A documented 'uh-oh'

When Computerworld's Jaikumar Vijayan broke the story last week about a Florida county that posts on its Web site documents with residents' personal information, we knew we'd snagged a big one. But it wasn't until Vijayan's pursuit of the story uncovered the extent to which the practice is carried out all over the country that we understood what we were on to . It was then that an expletive or two echoed through the newsroom. Rough translation: "Uh-oh."

It began, as many of our stories do, with a tip from a reader. Bruce Hogman, a resident of Broward County, Fla., with 30 years of IT experience, wanted us to be aware that the county's Web site is a treasure trove of personal information -- including Social Security, bank account and driver's license numbers -- contained in property records and other public documents. According to Hogman, Florida's two senators, various state legislators, the FBI and the Federal Trade Commission had all turned a deaf ear to his concerns about these online records being used to aid identity theft and other forms of fraud.
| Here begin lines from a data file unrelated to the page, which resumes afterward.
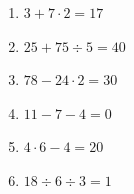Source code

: %
%
    \begin{enumerate}
        \item \(3 + 7 \cdot 2 = 17\)
        \item \(25 + 75 \div 5 = 40\)
        \item \(78 - 24 \cdot 2 = 30\)
        \item \(11 - 7 - 4 = 0\)
        \item \(4 \cdot 6 - 4 = 20\)
        \item \(18 \div 6 \div 3 = 1\)
    \end{enumerate}
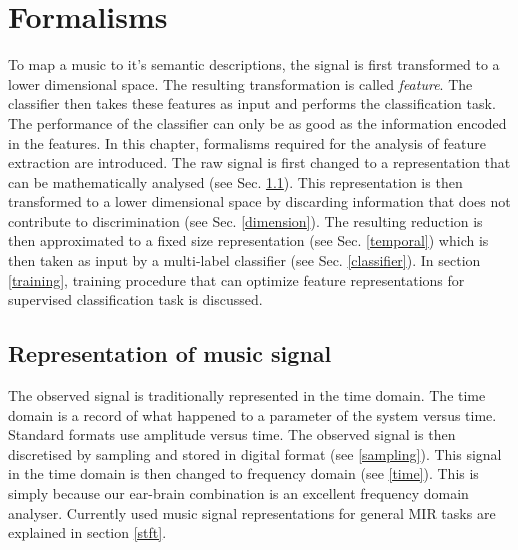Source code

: 





\chapter{Formalisms} %

\label{Chapter2} %



To map a music to it's semantic descriptions, the signal is first transformed to a lower dimensional space. The resulting transformation is called \textit{feature}. The classifier then takes these features as input and performs the classification task. The performance of the classifier can only be as good as the information encoded in the features. In this chapter, formalisms required for the analysis of feature extraction are introduced. The raw signal is first changed to a representation that can be mathematically analysed (see Sec. \ref{rep}). This representation is then transformed to a lower dimensional space by discarding information that does not contribute to discrimination (see Sec. \ref{dimension}). The resulting reduction is then approximated to a fixed size representation (see Sec. \ref{temporal}) which is then taken as input by a multi-label classifier (see Sec. \ref{classifier}). In section \ref{training}, training procedure that can optimize feature representations for supervised classification task is discussed. 

\section{Representation of music signal}
\label{rep}
The observed signal is traditionally represented in the time domain. The time domain is a record of what happened to a parameter of the system versus time. Standard formats use amplitude versus time. The observed signal is then discretised by sampling and stored in digital format (see \ref{sampling}). This signal in the time domain is then changed to frequency domain (see \ref{time}). This is simply because our ear-brain combination is an excellent frequency domain analyser. Currently used music signal representations for general MIR tasks are explained in section \ref{stft}.


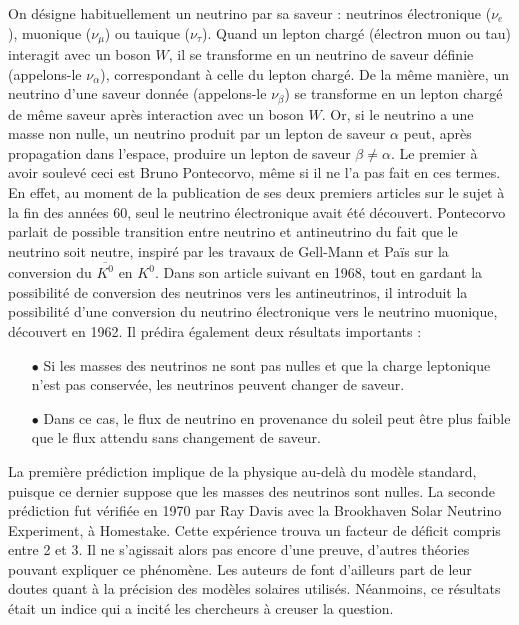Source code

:       On désigne habituellement un neutrino par sa saveur : neutrinos électronique ($\nu_e$), muonique ($\nu_{\mu}$) ou tauique ($\nu_{\tau}$). Quand un lepton chargé (électron muon ou tau) interagit avec un boson $W$, il se transforme en un neutrino de saveur définie (appelons-le $\nu_{\alpha}$), correspondant à celle du lepton chargé. De la même manière, un neutrino d'une saveur donnée (appelons-le $\nu_{\beta}$) se transforme en un lepton chargé de même saveur après interaction avec un boson $W$. Or, si le neutrino a une masse non nulle, un neutrino produit par un lepton de saveur $\alpha$ peut, après propagation dans l'espace, produire un lepton de saveur $\beta\ne\alpha$. Le premier à avoir soulevé ceci est Bruno Pontecorvo, même si il ne l'a pas fait en ces termes. En effet, au moment de la publication de ses deux premiers articles\cite{Pontecorvo:1957cp,Pontecorvo:1957qd} sur le sujet à la fin des années 60, seul le neutrino électronique avait été découvert. Pontecorvo parlait de possible transition entre neutrino et antineutrino du fait que le neutrino soit neutre, inspiré par les travaux de Gell-Mann et Païs\cite{Gell-Mann1955} sur la conversion du $\overline{K^0}$ en  $K^0$. Dans son article suivant en 1968\cite{Pontecorvo1968}, tout en gardant la possibilité de conversion des neutrinos vers les antineutrinos, il introduit la possibilité d'une conversion du neutrino électronique vers le neutrino muonique, découvert en 1962\cite{Danby1962}. Il prédira également deux résultats importants :
      \begin{itemize}
        \item[$\bullet$] Si les masses des neutrinos ne sont pas nulles et que la charge leptonique n'est pas conservée, les neutrinos peuvent changer de saveur.
        \item[$\bullet$] Dans ce cas, le flux de neutrino en provenance du soleil peut être plus faible que le flux attendu sans changement de saveur.
      \end{itemize}
      La première prédiction implique de la physique au-delà du modèle standard, puisque ce dernier suppose que les masses des neutrinos sont nulles. La seconde prédiction fut vérifiée en 1970 par Ray Davis avec la Brookhaven Solar Neutrino Experiment\cite{Bahcall1976}, à Homestake. Cette expérience trouva un facteur de déficit compris entre 2 et 3. Il ne s'agissait alors pas encore d'une preuve, d'autres théories pouvant expliquer ce phénomène. Les auteurs de \cite{Bahcall1976} font d'ailleurs part de leur doutes quant à la précision des modèles solaires utilisés. Néanmoins, ce résultats était un indice qui a incité les chercheurs à creuser la question.

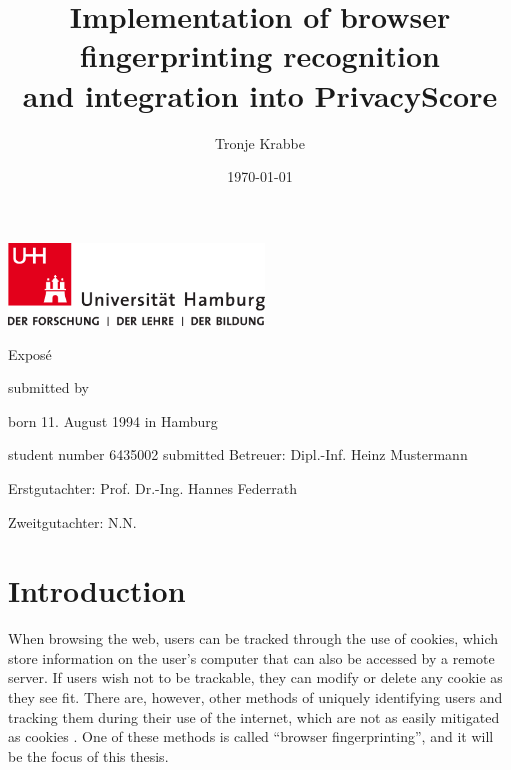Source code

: \documentclass[
    fontsize=12pt,
    headings=small,
    parskip=half,
    bibliography=totoc,
    numbers=noenddot,
    open=any
    ]{scrreprt}
\title{
    \large Implementation of browser fingerprinting recognition \\
    and integration into PrivacyScore
}
\author{Tronje Krabbe}
\date{\today}
\begin{document}
\hypersetup{hidelinks}


\newpage
\thispagestyle{empty}
\begin{titlepage}%
\includegraphics[width=6.8cm]{../images/up-uhh-logo-u-2010-u-farbe-u-rgb.pdf}
\begin{center}\Large
    \vfill
    Exposé
	\vfill
	\makeatletter
	{\Large\textsf{\textbf{\@title}}\par}
	\makeatother
	\vfill
    submitted by
	\par\bigskip
	\makeatletter
	{\@author} \par
	\makeatother
	born 11. August 1994 in Hamburg \par
	student number 6435002
	\vfill
	\makeatletter
	submitted {\@date}
	\makeatother
	\vfill
	Betreuer: Dipl.-Inf. Heinz Mustermann \par
	Erstgutachter: Prof. Dr.-Ing. Hannes Federrath \par
	Zweitgutachter: N.N.
\end{center}
\end{titlepage}%

\tableofcontents

\chapter{Introduction} %

When browsing the web, users can be tracked through the use of cookies, which store information on the user's computer
that can also be accessed by a remote server.
If users wish not to be trackable, they can modify or delete any cookie as they see fit.
There are, however, other methods of uniquely identifying users and tracking them during their use of the internet,
which are not as easily mitigated as cookies \cite{am_i_unique}. One of these methods is called ``browser fingerprinting'',
and it will be the focus of this thesis.
\end{document}
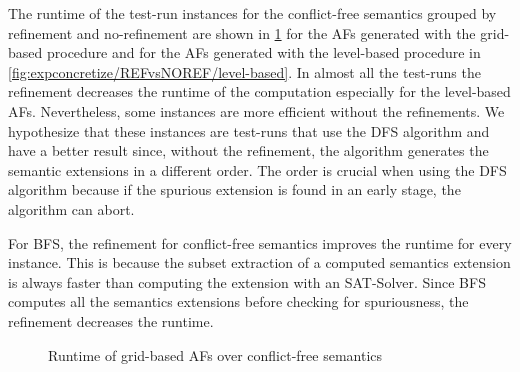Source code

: The runtime of the test-run instances for the conflict-free semantics grouped by refinement and no-refinement are shown in \cref{fig:expconcretize/REFvsNOREF/grid-based} for the AFs generated with the grid-based procedure and for the AFs generated with the level-based procedure in \cref{fig:expconcretize/REFvsNOREF/level-based}. In almost all the test-runs the refinement decreases the runtime of the computation especially for the level-based AFs. Nevertheless, some instances are more efficient without the refinements. We hypothesize that these instances are test-runs that use the DFS algorithm and have a better result since, without the refinement, the algorithm generates the semantic extensions in a different order. The order is crucial when using the DFS algorithm because if the spurious extension is found in an early stage, the algorithm can abort.

For BFS, the refinement for conflict-free semantics improves the runtime for every instance. This is because the subset extraction of a computed semantics extension is always faster than computing the extension with an SAT-Solver. Since BFS computes all the semantics extensions before checking for spuriousness, the refinement decreases the runtime.

\begin{figure}[H]
    \centering
    \caption{Runtime of grid-based AFs over conflict-free semantics}
    \label{fig:expconcretize/REFvsNOREF/grid-based}
\end{figure}


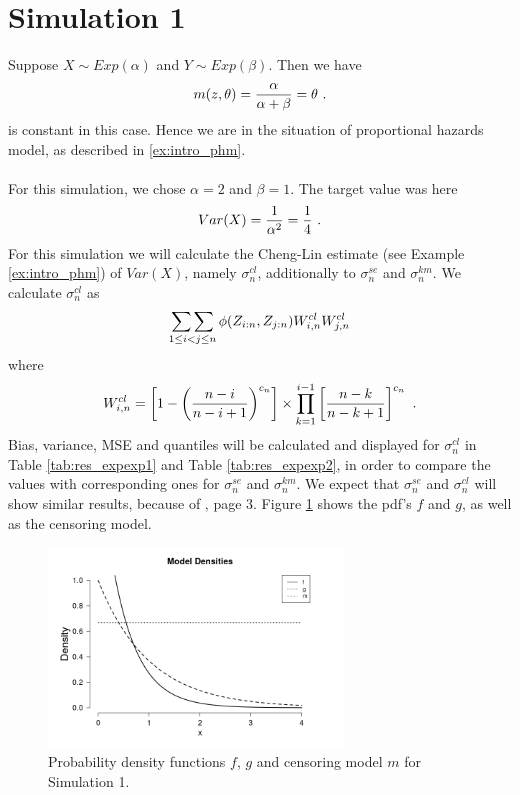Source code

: \section{Simulation 1} \label{sec:sim_expexp}
Suppose $X \sim Exp(\alpha)$ and $Y\sim Exp(\beta)$. Then we have
$$m(z,\theta) = \frac{\alpha}{\alpha + \beta} = \theta\textrm{ .}$$
is constant in this case. Hence we are in the situation of proportional hazards model, as described in \ref{ex:intro_phm}.\\
\\
For this simulation, we chose $\alpha = 2$ and $\beta = 1$. The target value was here
$$Var(X) = \frac{1}{\alpha^2}=\frac{1}{4}\textrm{ .}$$
For this simulation we will calculate the Cheng-Lin estimate (see Example \ref{ex:intro_phm}) of $Var(X)$, namely $\sigma_n^{cl}$, additionally to $\sigma_n^{se}$ and $\sigma_n^{km}$. We calculate  $\sigma_n^{cl}$ as
$$\mathop{\sum\sum}\limits_{1\leq i < j \leq n} \phi(Z_{i:n}, Z_{j:n}) W_{i,n}^{cl} W_{j,n}^{cl}$$
where
$$W_{i,n}^{cl} = \left[1-\left(\frac{n-i}{n-i+1}\right)^{c_n}\right] \times \prod_{k=1}^{i-1}\left[\frac{n-k}{n-k+1}\right]^{c_n}\textrm{ .}$$
Bias, variance, MSE and quantiles will be calculated and displayed for $\sigma_n^{cl}$ in Table \ref{tab:res_expexp1} and Table \ref{tab:res_expexp2}, in order to compare the values with corresponding ones for $\sigma_n^{se}$ and $\sigma_n^{km}$. We expect that $\sigma_n^{se}$ and $\sigma_n^{cl}$ will show similar results, because of \cite{dikta2000strong}, page 3. Figure \ref{fig:dens_expexp} shows the pdf's $f$ and $g$, as well as the censoring model.
\begin{figure}[h!]
	\begin{center}
		\includegraphics[width=0.7\textwidth]{./figures/exp_exp_dens}
	\end{center}
	\caption{Probability density functions $f$, $g$ and censoring model $m$ for Simulation 1.}
	\label{fig:dens_expexp}
\end{figure}
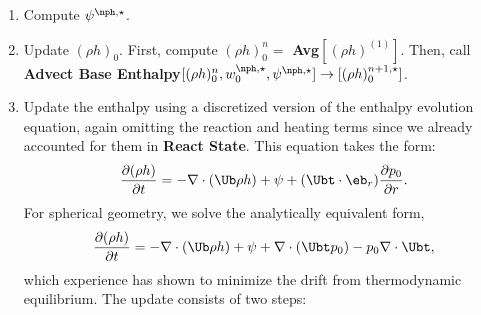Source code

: \begin{description}
\begin{enumerate}
\item Compute $\psi^{\nph,\star}$.

\item Update $(\rho h)_0$.  First, compute $(\rho h)_0^n = $ {\bf Avg}$[(\rho h)^{(1)}]$.
Then, call\\
{\bf Advect Base Enthalpy}$[(\rho h)_0^{n}, w_0^{\nph,\star}, \psi^{\nph,\star}] \rightarrow [(\rho h)_0^{n+1,\star}]$.

\item Update the enthalpy using a discretized version of the enthalpy
evolution equation, again omitting the reaction and heating terms
since we already accounted for
them in {\bf React State}.  This equation takes the form:
\begin{equation}
\frac{\partial (\rho h)}{\partial t}  = - \nabla \cdot (\Ub \rho h) + \psi + (\Ubt \cdot \eb_r) \frac{\partial p_0}{\partial r}.
\end{equation}
For spherical geometry, we solve the
analytically equivalent form,
\begin{equation}
\frac{\partial (\rho h)}{\partial t}  = - \nabla \cdot (\Ub \rho h) + \psi + \nabla \cdot (\Ubt p_0) - p_0 \nabla \cdot \Ubt,
\end{equation}
which experience has shown to minimize the drift from thermodynamic
equilibrium.  The update consists of two steps:


\end{enumerate}
\end{description}
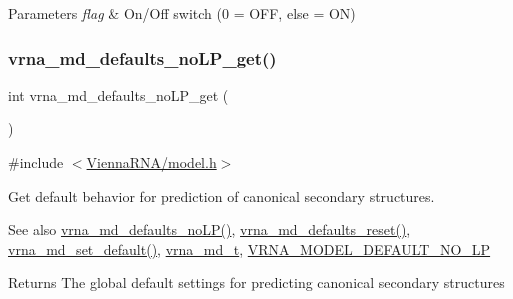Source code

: \begin{DoxyParams}{Parameters}
{\em flag} & On/\+Off switch (0 = O\+FF, else = ON) \\
\hline
\end{DoxyParams}
\mbox{\label{group__model__details_ga934344888fbacaed538bbbfe910f2aa6}} 
\subsubsection{\texorpdfstring{vrna\+\_\+md\+\_\+defaults\+\_\+no\+L\+P\+\_\+get()}{vrna\_md\_defaults\_noLP\_get()}}
{\footnotesize\ttfamily int vrna\+\_\+md\+\_\+defaults\+\_\+no\+L\+P\+\_\+get (\begin{DoxyParamCaption}\item[{void}]{ }\end{DoxyParamCaption})}



{\ttfamily \#include $<$\mbox{\hyperlink{model_8h}{Vienna\+R\+N\+A/model.\+h}}$>$}



Get default behavior for prediction of canonical secondary structures. 

\begin{DoxySeeAlso}{See also}
\mbox{\hyperlink{group__model__details_ga2f88ffc393ac9d7987849c965fd29ea8}{vrna\+\_\+md\+\_\+defaults\+\_\+no\+L\+P()}}, \mbox{\hyperlink{group__model__details_ga70834424cf804d149937de89f80ceb45}{vrna\+\_\+md\+\_\+defaults\+\_\+reset()}}, \mbox{\hyperlink{group__model__details_ga8ac6ff84936282436f822644bf841f66}{vrna\+\_\+md\+\_\+set\+\_\+default()}}, \mbox{\hyperlink{group__model__details_ga1f8a10e12a0a1915f2a4eff0b28ea17c}{vrna\+\_\+md\+\_\+t}}, \mbox{\hyperlink{group__model__details_gab72462726dd60ed0d43339bbf7ee08ad}{V\+R\+N\+A\+\_\+\+M\+O\+D\+E\+L\+\_\+\+D\+E\+F\+A\+U\+L\+T\+\_\+\+N\+O\+\_\+\+LP}} 
\end{DoxySeeAlso}
\begin{DoxyReturn}{Returns}
The global default settings for predicting canonical secondary structures 
\end{DoxyReturn}
\mbox{\label{group__model__details_ga98218f85c7a957a1d1ddf4627fdf5a39}}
In all fairness, it's not surprising that these government officials might dismiss Hogman as a crackpot. If his concerns were legitimate, why hadn't they been raised sooner? Why hadn't there been a huge clamor about a practice that, if true, would be so blatantly ill-conceived and contrary to the public good?

Yet if the officials had bothered to investigate Hogman's claims, they would have found that everything he said is true. If any one of them had phoned Sue Baldwin, director of the Broward County Records Division, Baldwin could have confirmed it as casually and as matter-of-factly as she did with Vijayan.

"All this information has been out there and available since the beginning of time," she told Vijayan last week. "It was out there, and the people who were educated about it knew it was there. It's been online since 1999." Moreover, the same situation exists in "all the counties in Florida [and] lots of [other] states," Baldwin said.

Now that Vijayan's reporting, which substantiated those comments, has been picked up by several other national media outlets and we've been educated about what can only be characterized as an outrageous, far-reaching breach of personal privacy and security, it will be interesting to see what happens next.